School choice advocates seemed surprised earlier this year when the NAACP called for a moratorium on new charter schools. The need for school choice, according to many advocates, such as Education Secretary Betsy DeVos, stems from lack of choices and underperformance of public schools for low-income students and students of color. However, a new survey by the civil rights group The Leadership Conference asks black and Latino parents about their views on education. Instead of education advocates and policymakers presupposing that all parents want is choice, we should stop and listen to them.

Parents want changes that would provide fair opportunities to their students. Most of their criticism is centered around race-based inequalities in funding and resources, as well as biased treatment of their students. Some parents may use school choice to attain greater equality, but until every school provides a high-quality education, providing options alone isn’t enough.

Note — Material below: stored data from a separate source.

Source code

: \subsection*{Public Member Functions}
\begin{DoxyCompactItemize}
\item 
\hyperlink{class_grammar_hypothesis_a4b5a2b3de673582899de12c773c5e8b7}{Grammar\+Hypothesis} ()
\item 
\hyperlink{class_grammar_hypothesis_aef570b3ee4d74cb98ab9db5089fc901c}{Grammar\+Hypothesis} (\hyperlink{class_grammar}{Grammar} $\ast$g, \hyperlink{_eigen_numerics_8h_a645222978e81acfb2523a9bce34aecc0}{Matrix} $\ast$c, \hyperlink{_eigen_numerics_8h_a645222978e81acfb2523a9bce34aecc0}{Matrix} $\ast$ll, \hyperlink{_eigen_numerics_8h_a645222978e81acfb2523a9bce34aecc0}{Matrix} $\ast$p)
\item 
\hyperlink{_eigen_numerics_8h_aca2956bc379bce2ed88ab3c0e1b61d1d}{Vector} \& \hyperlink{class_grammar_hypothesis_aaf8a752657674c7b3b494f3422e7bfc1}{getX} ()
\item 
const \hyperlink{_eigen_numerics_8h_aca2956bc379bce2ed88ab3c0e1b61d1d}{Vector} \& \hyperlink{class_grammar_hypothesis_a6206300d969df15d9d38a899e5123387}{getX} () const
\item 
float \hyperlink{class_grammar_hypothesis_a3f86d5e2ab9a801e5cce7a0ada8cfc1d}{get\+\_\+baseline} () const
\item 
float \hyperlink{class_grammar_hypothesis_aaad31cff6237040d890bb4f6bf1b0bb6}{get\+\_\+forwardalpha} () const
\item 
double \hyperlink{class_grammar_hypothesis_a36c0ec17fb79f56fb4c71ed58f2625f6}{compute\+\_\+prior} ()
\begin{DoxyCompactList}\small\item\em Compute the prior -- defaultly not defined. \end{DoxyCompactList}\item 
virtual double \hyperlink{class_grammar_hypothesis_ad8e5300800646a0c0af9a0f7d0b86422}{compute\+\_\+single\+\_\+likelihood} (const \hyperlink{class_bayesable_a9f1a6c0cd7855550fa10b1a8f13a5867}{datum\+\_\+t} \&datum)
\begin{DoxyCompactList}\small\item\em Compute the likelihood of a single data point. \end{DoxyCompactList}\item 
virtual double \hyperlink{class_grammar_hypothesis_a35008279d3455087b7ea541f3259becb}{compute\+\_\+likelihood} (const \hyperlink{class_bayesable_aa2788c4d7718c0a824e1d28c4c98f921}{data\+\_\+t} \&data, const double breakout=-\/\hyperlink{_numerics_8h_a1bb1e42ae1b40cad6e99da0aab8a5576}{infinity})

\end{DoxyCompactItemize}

The Leadership Conference surveyed 600 black parents and 600 Latino parents across the U.S., all with children ages 5-18. The margin of error for each group is 4 percent. In addition to ensuring that our education system hears the voices of all groups of parents, this survey is particularly important because it helps peel back the layers on why black and Latino students often lag behind in educational attainment. They also make up nearly half of the student population.

Surveyed parents overwhelmingly felt that schools in black and Latino communities received less funding than schools in white neighborhoods. Research from EdBuild, an organization that studies education funding, would back up that sentiment. Black parents whose children attended majority white schools were more likely to rate their school as excellent than parents of students at majority-black schools (61 versus 14 percent). If funding tends to follow white students, then minority students at majority-white schools would also benefit from better supported schools. Socioeconomic status may also play a role in this perception; black and Latino students are far more likely to attend high-poverty schools than white students.